Common pitfalls to avoid
- Assuming coefficients from multiple regression reflect simple pairwise relationships without considering control variables.
- Ignoring collinearity — highly correlated predictors can make coefficients unstable and inflate uncertainty.
- Using \(R^2\) alone to judge model quality; adjusted \(R^2\), F-tests, and substantive interpretability matter more.
- Forgetting that “controlling for” other variables means holding them constant, not removing their causal effects entirely.

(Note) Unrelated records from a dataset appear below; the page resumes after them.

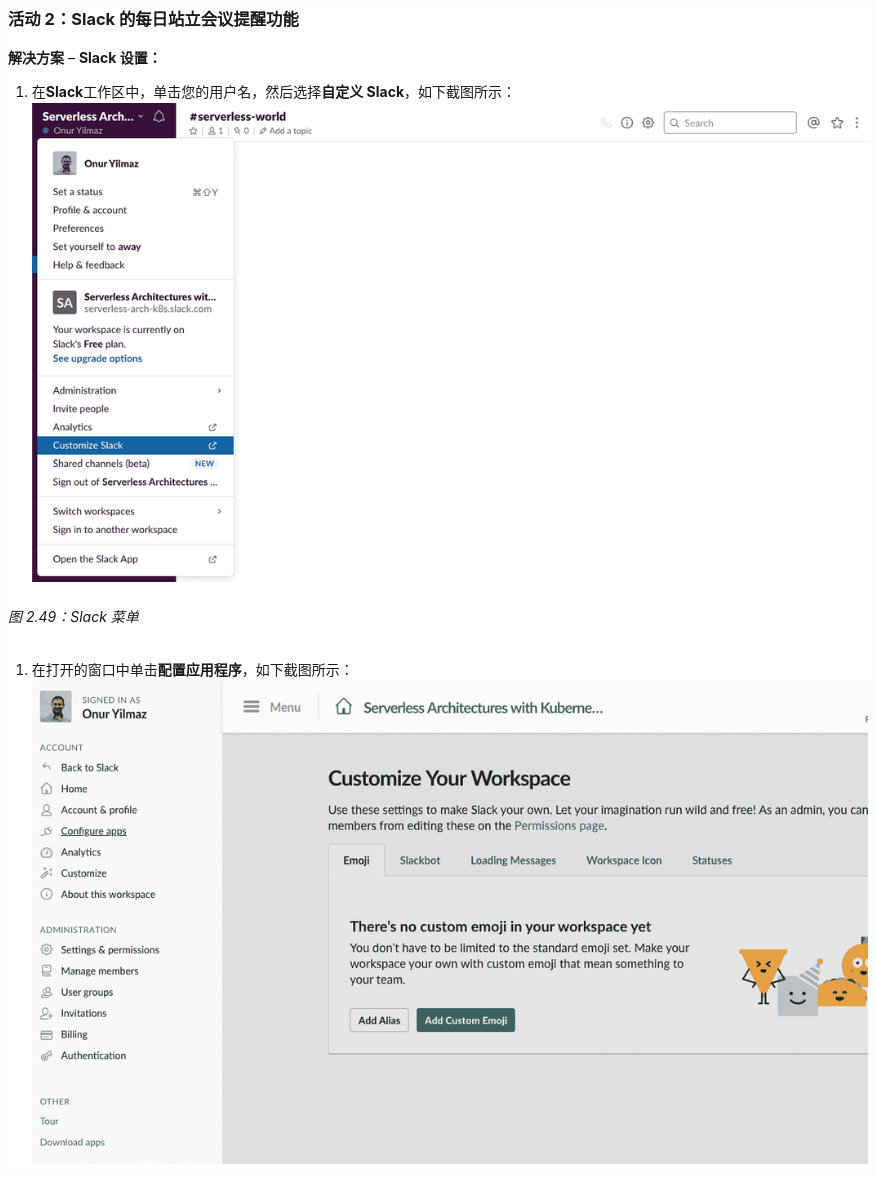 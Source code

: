 ### 活动 2：Slack 的每日站立会议提醒功能

**解决方案** – **Slack 设置：**

1.  在**Slack**工作区中，单击您的用户名，然后选择**自定义 Slack**，如下截图所示：![](img/C12607_02_49.jpg)

###### 图 2.49：Slack 菜单

1.  在打开的窗口中单击**配置应用程序**，如下截图所示：![](img/C12607_02_50.jpg)
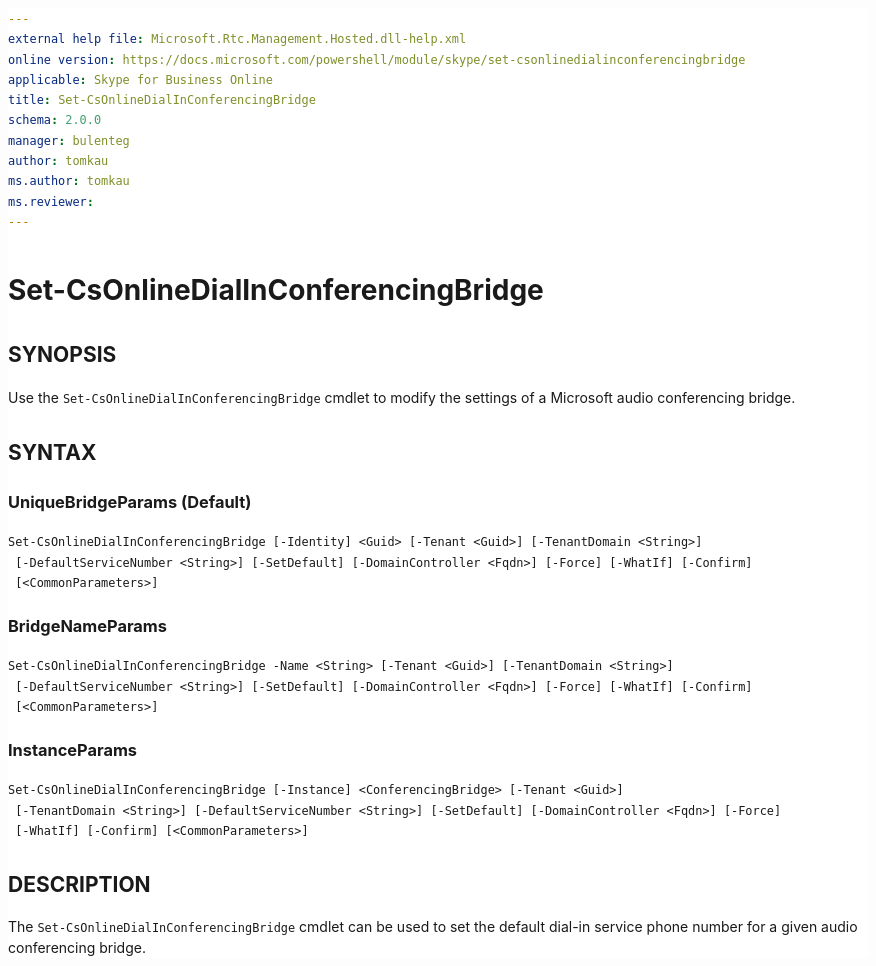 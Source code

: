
 ```yaml
---
external help file: Microsoft.Rtc.Management.Hosted.dll-help.xml 
online version: https://docs.microsoft.com/powershell/module/skype/set-csonlinedialinconferencingbridge
applicable: Skype for Business Online
title: Set-CsOnlineDialInConferencingBridge
schema: 2.0.0
manager: bulenteg
author: tomkau
ms.author: tomkau
ms.reviewer:
---
```


# Set-CsOnlineDialInConferencingBridge

## SYNOPSIS
Use the `Set-CsOnlineDialInConferencingBridge` cmdlet to modify the settings of a Microsoft audio conferencing bridge.

## SYNTAX

### UniqueBridgeParams (Default)
```
Set-CsOnlineDialInConferencingBridge [-Identity] <Guid> [-Tenant <Guid>] [-TenantDomain <String>]
 [-DefaultServiceNumber <String>] [-SetDefault] [-DomainController <Fqdn>] [-Force] [-WhatIf] [-Confirm]
 [<CommonParameters>]
```

### BridgeNameParams
```
Set-CsOnlineDialInConferencingBridge -Name <String> [-Tenant <Guid>] [-TenantDomain <String>]
 [-DefaultServiceNumber <String>] [-SetDefault] [-DomainController <Fqdn>] [-Force] [-WhatIf] [-Confirm]
 [<CommonParameters>]
```

### InstanceParams
```
Set-CsOnlineDialInConferencingBridge [-Instance] <ConferencingBridge> [-Tenant <Guid>]
 [-TenantDomain <String>] [-DefaultServiceNumber <String>] [-SetDefault] [-DomainController <Fqdn>] [-Force]
 [-WhatIf] [-Confirm] [<CommonParameters>]
```

## DESCRIPTION
The `Set-CsOnlineDialInConferencingBridge` cmdlet can be used to set the default dial-in service phone number for a given audio conferencing bridge.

- Overfitting — including too many weak predictors can make the model overly complex without improving predictive power.
Takeaway
- Multiple linear regression models the mean of a normally distributed outcome as a linear function of several predictors.
- Each coefficient represents the predictor’s unique contribution to explaining the outcome once overlap with other variables is accounted for.
- Model fit can be assessed using \(R^2\), adjusted \(R^2\), and F-tests, while collinearity and diagnostic plots help ensure stable and interpretable estimates.
- Mastering multiple regression provides the conceptual bridge to understanding ANOVA, factorial designs, and the broader family of general linear and mixed models that follow.